Second Band (2nd Significant Digit): This band represents the second significant digit of the resistance value.
Third Band (3rd Significant Digit): This band represents the third significant digit of the resistance value. Sometimes, this band may not be present as shown in Fig 2.
Fourth Band (Multiplier): This band indicates the multiplier by which you should multiply the two significant digits to get the resistance value. It tells you how many zeros to add to the significant digits.
Fifth Band (Tolerance): This band indicates the tolerance or accuracy of the resistor’s value. It shows the range within which the actual resistance might fall.
IEC labeling of fixed resistors
For compactness, the decimal is indicated using the symbol R, and 1000 is shown as a capital K. The use of a letter instead of a decimal point solves a printing problem – the decimal point in a number may not always be printed clearly, and the symbol R makes it clear that it is a resistor, not a capacitor/inductor.

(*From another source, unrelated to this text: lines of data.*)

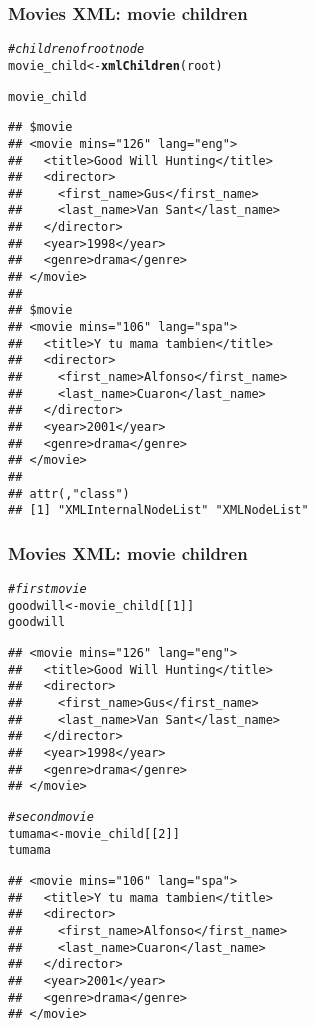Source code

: \documentclass[12pt]{beamer}\usepackage[]{graphicx}\usepackage[]{color}
\makeatletter
\newcommand{\hlnum}[1]{\textcolor[rgb]{0.686,0.059,0.569}{#1}}%
\newcommand{\hlcom}[1]{\textcolor[rgb]{0.678,0.584,0.686}{\textit{#1}}}%
\newcommand{\hlstd}[1]{\textcolor[rgb]{0.345,0.345,0.345}{#1}}%
\newcommand{\hlkwb}[1]{\textcolor[rgb]{0.69,0.353,0.396}{#1}}%
\newcommand{\hlkwd}[1]{\textcolor[rgb]{0.737,0.353,0.396}{\textbf{#1}}}%
\newenvironment{kframe}{%
 \def\at@end@of@kframe{}%
 \ifinner\ifhmode%
  \def\at@end@of@kframe{\end{minipage}}%
  \begin{minipage}{\columnwidth}%
 \fi\fi%
 \def\FrameCommand##1{\hskip\@totalleftmargin \hskip-\fboxsep
 \colorbox{shadecolor}{##1}\hskip-\fboxsep
     \hskip-\linewidth \hskip-\@totalleftmargin \hskip\columnwidth}%
 \MakeFramed {\advance\hsize-\width
   \@totalleftmargin\z@ \linewidth\hsize
   \@setminipage}}%
 {\par\unskip\endMakeFramed%
 \at@end@of@kframe}
\newenvironment{knitrout}{}{} %
\makeatother
\begin{document}

\begin{frame}[fragile]
\frametitle{Movies XML: movie children}

\begin{knitrout}\tiny
{}\color{fgcolor}\begin{kframe}
\begin{alltt}
\hlcom{# children of root node}
\hlstd{movie_child} \hlkwb{<-} \hlkwd{xmlChildren}\hlstd{(root)}

\hlstd{movie_child}
\end{alltt}
\begin{verbatim}
## $movie
## <movie mins="126" lang="eng">
##   <title>Good Will Hunting</title>
##   <director>
##     <first_name>Gus</first_name>
##     <last_name>Van Sant</last_name>
##   </director>
##   <year>1998</year>
##   <genre>drama</genre>
## </movie> 
## 
## $movie
## <movie mins="106" lang="spa">
##   <title>Y tu mama tambien</title>
##   <director>
##     <first_name>Alfonso</first_name>
##     <last_name>Cuaron</last_name>
##   </director>
##   <year>2001</year>
##   <genre>drama</genre>
## </movie> 
## 
## attr(,"class")
## [1] "XMLInternalNodeList" "XMLNodeList"
\end{verbatim}
\end{kframe}
\end{knitrout}

\end{frame}


\begin{frame}[fragile]
\frametitle{Movies XML: movie children}
\begin{knitrout}\tiny
{}\color{fgcolor}\begin{kframe}
\begin{alltt}
\hlcom{# first movie}
\hlstd{goodwill} \hlkwb{<-} \hlstd{movie_child[[}\hlnum{1}\hlstd{]]}
\hlstd{goodwill}
\end{alltt}
\begin{verbatim}
## <movie mins="126" lang="eng">
##   <title>Good Will Hunting</title>
##   <director>
##     <first_name>Gus</first_name>
##     <last_name>Van Sant</last_name>
##   </director>
##   <year>1998</year>
##   <genre>drama</genre>
## </movie>
\end{verbatim}
\begin{alltt}
\hlcom{# second movie}
\hlstd{tumama} \hlkwb{<-} \hlstd{movie_child[[}\hlnum{2}\hlstd{]]}
\hlstd{tumama}
\end{alltt}
\begin{verbatim}
## <movie mins="106" lang="spa">
##   <title>Y tu mama tambien</title>
##   <director>
##     <first_name>Alfonso</first_name>
##     <last_name>Cuaron</last_name>
##   </director>
##   <year>2001</year>
##   <genre>drama</genre>
## </movie>
\end{verbatim}
\end{kframe}
\end{knitrout}

\end{frame}
\end{document}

| Resistor Value | IEC labelling |
|---|---|
| 0.1 Ohm | 0R1 |
| 1 Ohm | 1R0 |
| 33 Ohm | 33R |
| 3.3 kOhm | 3k3 |
| 10k | 10k |
| 100 kOhm | 100K |
| 4.7 MOhm | 4M7 |
E-series resistors
The E-series are classified by tolerance, and the E-series numbers represent the resistor numbers in each decade, i.e., E24 has 24 resistors in each decade.
| E-series | Tolerance | Number of values per decade |
|---|---|---|
| E3 | 0R1 | 3 |
| E6 | 1R0 | 6 |
| E12 | 33R | 12 |
| E24 | 3k3 | 24 |
| E48 | 10k | 48 |
| E96 | 100K | 96 |
| E192 | 4M7 | 192 |
Tolerance of a resistor
The tolerance of a resistor refers to the allowable variation or deviation in its resistance value from the specified or nominal resistance. It is usually expressed as a percentage. It indicates the range within which the actual resistance of the resistor may fall compared to its labeled resistance value. Common tolerance values for resistors include ±0.1%, ±0.5%, ±1%, ±2%, ±5%, ±10%, and ±20%. Lower tolerance values are used in precision instrumentation or high-accuracy circuits or where accurate value of resistor matters a lot. Higher tolerance resistors are inexpensive while lower tolerance are costly, so a careful selection of tolerance helps obtaining high performance with optimal cost.
Example : Upper and lower limits of 100 Ohm resistor
For example, if you have a resistor with a nominal value of 100 ohms and a tolerance of ±5%, this means that the actual resistance of the resistor can be anywhere between 5% higher or 5% lower than 100 ohms. Here’s how it is calculated:
Upper Limit = Nominal Resistance + (Tolerance Percentage * Nominal Resistance)
Upper Limit = 100 ohms + (5% * 100 ohms) = 105 ohms
Lower Limit = Nominal Resistance – (Tolerance Percentage * Nominal Resistance)
Lower Limit = 100 ohms – (5% * 100 ohms) = 95 ohms
So, for a resistor with a ±5% tolerance, its actual resistance can be anywhere from 95 ohms to 105 ohms.
Power rating of a resistor
The power rating of a resistor, also known as its wattage rating, is a specification that indicates the maximum amount of electrical power (in watts) that the resistor can safely dissipate as heat without being damaged or experiencing a significant change in its electrical characteristics. Power rating is a critical parameter because it determines the resistor’s ability to handle the heat generated when current flows through it. Exceeding the power rating can lead to overheating, which can result in resistor failure or a shift in its resistance value.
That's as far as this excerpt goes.